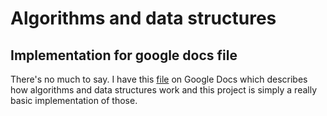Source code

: # Algorithms and data structures
## Implementation for google docs file

There's no much to say. I have this [file](https://docs.google.com/document/d/141vZ5A9WNmsGjuMBUU3SS3Y2_okiJgPxwfULpGDR8-Y/edit?usp=sharing) on Google Docs which describes how algorithms and data structures work and this project is simply a really basic implementation of those.
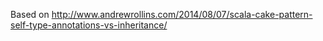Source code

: Based on http://www.andrewrollins.com/2014/08/07/scala-cake-pattern-self-type-annotations-vs-inheritance/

--- --- ---

-- DIRECTIONS FOR THIS TASK --
When copying the entries, drop the images and keep every line exact.

-- RESPONSE TO THE EXERCISE --
Source code

: # Algorithms and data structures
## Implementation for google docs file

There's no much to say. I have this [file](https://docs.google.com/document/d/141vZ5A9WNmsGjuMBUU3SS3Y2_okiJgPxwfULpGDR8-Y/edit?usp=sharing) on Google Docs which describes how algorithms and data structures work and this project is simply a really basic implementation of those.
Source code

: Based on http://www.andrewrollins.com/2014/08/07/scala-cake-pattern-self-type-annotations-vs-inheritance/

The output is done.